(1) Let $(X,d)$ be a metric space, and let A be a non-empty subset. Show that the function $$D_A :X \to [0,\infty ]$$ defined by $$D_A (x) =\inf \{d(x,y) : y \in A\}$$ is $1$-Lipschitz (when $[0,\infty)$ is given the standard metric.
(2) Now suppose that A is compact. Prove that, for each $x \in X$, there is some $a \in A$, such that $D_A (x) = d(a,x)$.
This is part of a review sheet for an exam I am taking, not graded just some practice problems. I am having trouble with this question. I am not sure how to show something is Lipschitz. Do I want to show that $$d_{[0,\infty)} (D_A(x),D_A(x')) \le d_x(x,x')$$for all $x,x' \in X$? I am not entirely sure how to go about this.
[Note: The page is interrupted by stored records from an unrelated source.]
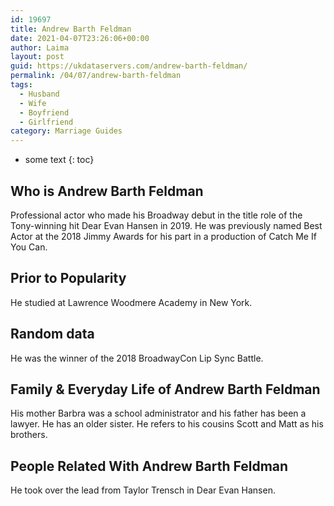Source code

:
 ```yaml
---
id: 19697
title: Andrew Barth Feldman
date: 2021-04-07T23:26:06+00:00
author: Laima
layout: post
guid: https://ukdataservers.com/andrew-barth-feldman/
permalink: /04/07/andrew-barth-feldman
tags:
  - Husband
  - Wife
  - Boyfriend
  - Girlfriend
category: Marriage Guides
---
```


* some text
{: toc}


## Who is Andrew Barth Feldman
                  
                  
                  
Professional actor who made his Broadway debut in the title role of the Tony-winning hit Dear Evan Hansen in 2019. He was previously named Best Actor at the 2018 Jimmy Awards for his part in a production of Catch Me If You Can.
                  
              
            
              
            
                
                
                
## Prior to Popularity
                  
                  
                  
He studied at Lawrence Woodmere Academy in New York.
                  
              
            
              
            
                
                
                
## Random data
                  
                  
                  
He was the winner of the 2018 BroadwayCon Lip Sync Battle.
                  
              
            
              
            
                
                
                
## Family & Everyday Life of Andrew Barth Feldman
                  
                  
                  
His mother Barbra was a school administrator and his father has been a lawyer. He has an older sister. He refers to his cousins Scott and Matt as his brothers.
                  
              
            
              
            
                
                
                
## People Related With Andrew Barth Feldman
                  
                  
                  
He took over the lead from Taylor Trensch in Dear Evan Hansen.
For the second part, will I have to use something about A being a compact subset of a metric space implies A closed and bounded?
Hints: For $D_A$ to be $1$-Lipschitz (also known as a non-expanding function) you need to show that $d(D_A(x),D_A(x'))\le d(x,x')$. Here the first $d$ is the distance function in $[0,\infty]$, which is taken to be the usual Euclidean distance (with proper conventions regarding $\infty $). The second $d$ refers to the distance function of the metric space $X$. That is, for given $x,x'\in X$, you need to show that $|\inf \{d(x,y)\mid y\in A\}-\inf \{d(x',y)\mid y\in A\}|\le d(x,x')$. To prove this you'll need to use the triangle inequality at some point.
For part 2, use the fact that any sequence in $A$ has a convergent subsequence. Construct a suitable sequence that is trying to converge to the inf. Then take a convergent subsequence of it.